= Problem description =
Your reply should hold every entry below exactly as written and none of the pictures.

Pictures paired with source code:
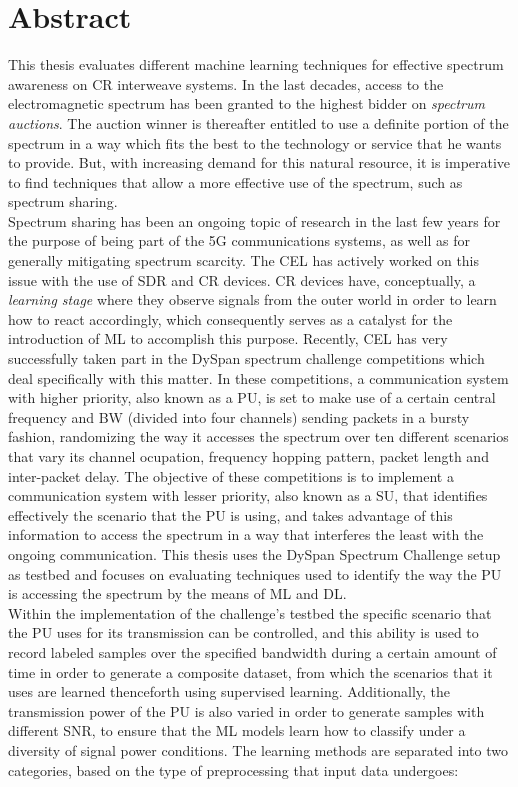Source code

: \chapter*{Abstract}

This thesis evaluates different machine learning techniques for effective spectrum awareness on \ac{CR} interweave systems. In the last decades, access to the electromagnetic spectrum has been granted to the highest bidder on \emph{spectrum auctions}. The auction winner is thereafter entitled to use a definite portion of the spectrum in a way which fits the best to the technology or service that he wants to provide. But, with increasing demand for this natural resource, it is imperative to find techniques that allow a more effective use of the spectrum, such as spectrum sharing.\\

Spectrum sharing has been an ongoing topic of research in the last few years for the purpose of being part of the 5G communications systems, as well as for generally mitigating spectrum scarcity. The \ac{CEL} has actively worked on this issue with the use of \ac{SDR} and \ac{CR} devices. \ac{CR} devices have, conceptually, a \emph{learning stage} where they observe signals from the outer world in order to learn how to react accordingly, which consequently serves as a catalyst for the introduction of \ac{ML} to accomplish this purpose. Recently, \ac{CEL} has very successfully taken part in the \ac{DySpan} spectrum challenge competitions which deal specifically with this matter. In these competitions, a communication system with higher priority, also known as a \ac{PU}, is set to make use of a certain central frequency and \ac{BW} (divided into four channels) sending packets in a bursty fashion, randomizing the way it accesses the spectrum over ten different scenarios that vary its channel ocupation, frequency hopping pattern, packet length and inter-packet delay. The objective of these competitions is to implement a communication system with lesser priority, also known as a \ac{SU}, that identifies effectively the scenario that the \ac{PU} is using, and takes advantage of this information to access the spectrum in a way that interferes the least with the ongoing communication. This thesis uses the DySpan Spectrum Challenge setup as testbed and focuses on evaluating techniques used to identify the way the \ac{PU} is accessing the spectrum by the means of \ac{ML} and \ac{DL}.\\

Within the implementation of the challenge's testbed the specific scenario that the \ac{PU} uses for its transmission can be controlled, and this ability is used to record labeled samples over the specified bandwidth during a certain amount of time in order to generate a composite dataset, from which the scenarios that it uses are learned thenceforth using supervised learning. Additionally, the transmission power of the \ac{PU} is also varied in order to generate samples with different \ac{SNR}, to ensure that the \ac{ML} models learn how to classify under a diversity of signal power conditions. The learning methods are separated into two categories, based on the type of preprocessing that input data undergoes:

= Result =
Source code

: \chapter*{Abstract}

This thesis evaluates different machine learning techniques for effective spectrum awareness on \ac{CR} interweave systems. In the last decades, access to the electromagnetic spectrum has been granted to the highest bidder on \emph{spectrum auctions}. The auction winner is thereafter entitled to use a definite portion of the spectrum in a way which fits the best to the technology or service that he wants to provide. But, with increasing demand for this natural resource, it is imperative to find techniques that allow a more effective use of the spectrum, such as spectrum sharing.\\

Spectrum sharing has been an ongoing topic of research in the last few years for the purpose of being part of the 5G communications systems, as well as for generally mitigating spectrum scarcity. The \ac{CEL} has actively worked on this issue with the use of \ac{SDR} and \ac{CR} devices. \ac{CR} devices have, conceptually, a \emph{learning stage} where they observe signals from the outer world in order to learn how to react accordingly, which consequently serves as a catalyst for the introduction of \ac{ML} to accomplish this purpose. Recently, \ac{CEL} has very successfully taken part in the \ac{DySpan} spectrum challenge competitions which deal specifically with this matter. In these competitions, a communication system with higher priority, also known as a \ac{PU}, is set to make use of a certain central frequency and \ac{BW} (divided into four channels) sending packets in a bursty fashion, randomizing the way it accesses the spectrum over ten different scenarios that vary its channel ocupation, frequency hopping pattern, packet length and inter-packet delay. The objective of these competitions is to implement a communication system with lesser priority, also known as a \ac{SU}, that identifies effectively the scenario that the \ac{PU} is using, and takes advantage of this information to access the spectrum in a way that interferes the least with the ongoing communication. This thesis uses the DySpan Spectrum Challenge setup as testbed and focuses on evaluating techniques used to identify the way the \ac{PU} is accessing the spectrum by the means of \ac{ML} and \ac{DL}.\\

Within the implementation of the challenge's testbed the specific scenario that the \ac{PU} uses for its transmission can be controlled, and this ability is used to record labeled samples over the specified bandwidth during a certain amount of time in order to generate a composite dataset, from which the scenarios that it uses are learned thenceforth using supervised learning. Additionally, the transmission power of the \ac{PU} is also varied in order to generate samples with different \ac{SNR}, to ensure that the \ac{ML} models learn how to classify under a diversity of signal power conditions. The learning methods are separated into two categories, based on the type of preprocessing that input data undergoes:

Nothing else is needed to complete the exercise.